Já viajei intensamente, deitado em uma rede, à sombra de copas de árvores numa densa floresta. Tem um livro do qual jamais esqueço e que se perdeu nas muitas viagens que fiz tentando encontrar um lugar pra assentar minhas ideias. Sempre que eu abria Fausto – Tragédia Subjectiva, de Fernando Pessoa, era como se eu fosse tragado por um fosso abissal, escuro e úmido. Estranhamente, verso a verso eu queria ir mais fundo. E, mais fundo, continuava a ler. Não importava quão penosa, ríspida e aflita parecesse a trilha.
Atravessei décadas com esse livro até que o perdi numa das tantas esquinas esquivas. Nunca tive a motocicleta dos aventureiros de Easy Rider. Não tenho a coragem de Thelma (Geena Davis) e Louise (Susan Sarandon) que juntas enfrentaram uma sucessão de abismos. Também não encarei as vertigens, delírios e um sem fim de sensações torpes e alucinógenas que inspiraram caras como Hunter Thompson e Jack Kerouac nessa estranha travessia transversa e oblíqua através de um mundo sem um paraíso possível.

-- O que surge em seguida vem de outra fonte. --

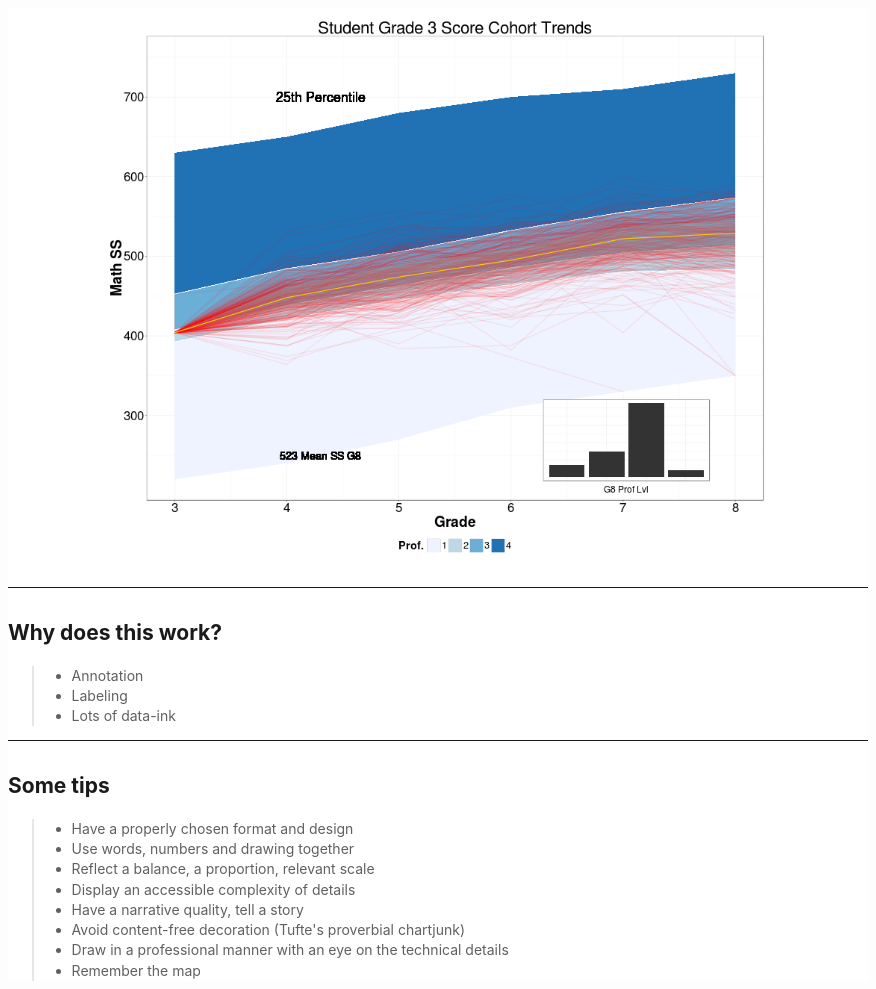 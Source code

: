 <p align="center"><img src="img/stuplot25.png" height="560" width="750"></p>

---

## Why does this work?

>- Annotation
>- Labeling
>- Lots of data-ink

---
## Some tips

>- Have a properly chosen format and design 
>- Use words, numbers and drawing together
>- Reflect a balance, a proportion, relevant scale
>- Display an accessible complexity of details
>- Have a narrative quality, tell a story
>- Avoid content-free decoration (Tufte's proverbial chartjunk)
>- Draw in a professional manner with an eye on the technical details
>- Remember the map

Dentro da noite veloz, a neblina descerra o mistério. Faróis acessos não servem pra quase nada. O para-brisa desliza em câmera lenta, tentando afastar as micropartículas de orvalho. Adriana canta, quase em sussurro. Em certo transe em devaneio repito verso a verso, fitando os teus olhos: “Vem, vambora / Que o que você demora / É o que o tempo leva”.
– Vambora, amor?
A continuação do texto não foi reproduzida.